Overshadowing the celebrations are increasing raids by anti-government militias within South Sudan’s borders and tension along its frontier with al-Bashir’s country, which southern officials accuse of backing the rebels.

Kiir today offered an amnesty to rebels who lay down their arms.

“They claim that our concept of freedom and democracy is faulty,” he said. “It is up to us to prove them wrong.”

The UN Security Council voted 15-0 yesterday to send 7,000 soldiers and 900 police to South Sudan to provide security for the new nation.

This year has been the most violent in South Sudan since the end of the civil war in 2005, with 2,368 civilians dying in rebel attacks and ethnic violence, including cattle raids, compared with 940 last year, according to the UN. As many as nine militia groups operate mainly along the border with the north close to oil fields.

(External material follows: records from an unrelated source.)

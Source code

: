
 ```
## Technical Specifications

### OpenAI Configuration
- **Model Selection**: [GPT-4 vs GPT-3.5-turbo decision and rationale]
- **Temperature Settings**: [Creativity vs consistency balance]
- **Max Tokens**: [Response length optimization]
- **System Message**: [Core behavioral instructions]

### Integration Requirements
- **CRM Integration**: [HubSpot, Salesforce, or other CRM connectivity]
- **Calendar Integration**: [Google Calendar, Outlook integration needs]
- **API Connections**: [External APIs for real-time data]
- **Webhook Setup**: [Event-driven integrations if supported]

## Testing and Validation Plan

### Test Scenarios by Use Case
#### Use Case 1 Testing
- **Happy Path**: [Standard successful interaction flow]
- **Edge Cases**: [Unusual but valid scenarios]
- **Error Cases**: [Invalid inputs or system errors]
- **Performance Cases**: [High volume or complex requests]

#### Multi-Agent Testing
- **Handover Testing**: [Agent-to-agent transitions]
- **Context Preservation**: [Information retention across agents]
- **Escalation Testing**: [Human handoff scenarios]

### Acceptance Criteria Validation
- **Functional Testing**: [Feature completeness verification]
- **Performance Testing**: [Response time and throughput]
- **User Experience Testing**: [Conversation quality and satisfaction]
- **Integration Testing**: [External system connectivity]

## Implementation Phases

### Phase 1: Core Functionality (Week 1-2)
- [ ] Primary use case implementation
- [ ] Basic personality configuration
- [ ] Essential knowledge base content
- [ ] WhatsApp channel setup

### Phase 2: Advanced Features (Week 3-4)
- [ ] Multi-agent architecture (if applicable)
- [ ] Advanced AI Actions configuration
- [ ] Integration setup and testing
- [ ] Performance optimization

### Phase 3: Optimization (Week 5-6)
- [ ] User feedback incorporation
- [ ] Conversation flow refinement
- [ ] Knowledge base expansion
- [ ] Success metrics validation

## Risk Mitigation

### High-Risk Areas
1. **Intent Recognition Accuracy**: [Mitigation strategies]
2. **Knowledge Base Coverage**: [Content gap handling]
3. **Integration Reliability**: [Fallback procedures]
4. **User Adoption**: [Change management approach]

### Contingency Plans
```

“They aim to show the world that the government of southern Sudan is not in charge of security in the country, to create the impression that southern Sudan is a failed state before it is born,” Gier Chuang, the minister of internal affairs, told reporters on July 6.

Sharing Oil Revenue

After months of negotiations, a final north-south deal on how to share oil revenue has yet to be worked out. The two sides agreed in principle that the south will pay the north for the use of pipelines and facilities at Port Sudan on the Red Sea to export its crude. Since the end of the civil war, the north and south have split earnings from production in southern oilfields.

Military tensions with the north have heightened in recent weeks with clashes in the northern border state of Southern Kordofan between Sudan’s army and troops loyal to South Sudan’s army forcing more than 73,000 people to flee their homes since June 5, according to the United Nations.

“Violence and intimidation in Southern Kordofan, especially by the Government of Sudan, must end,” Obama said in the statement.

Abyei Occupation

Sudan’s army seized the main town in the disputed border area of Abyei on May 21, driving more than 100,000 members of the Ngok Dinka ethnic group, who consider themselves southerners, from their homes. While negotiators from the north and the south agreed last month to withdraw their forces and allow Ethiopian peacekeepers to deploy in the area, the pullout hasn’t happened.

The Security Council voted on June 27 to deploy 4,200 Ethiopian soldiers in Abyei.

Kiir said South Sudan would work to help bring peace to the border areas.

“When you cry, we cry, when you bleed, we also bleed,” he said. “I pledge to you today, that we will find a just peace for all.”

Oil revenue, which provides 98 percent of its $2 billion budget, give South Sudan a potential advantage over other post- conflict states, according to Bill Hammink, the director of the U.S. Agency for International Development for Sudan.

“Starting from today, we’ll have no excuse or a scapegoat to blame,” Kiir said. “As an independent country, we must focus on the process of service delivery and development.”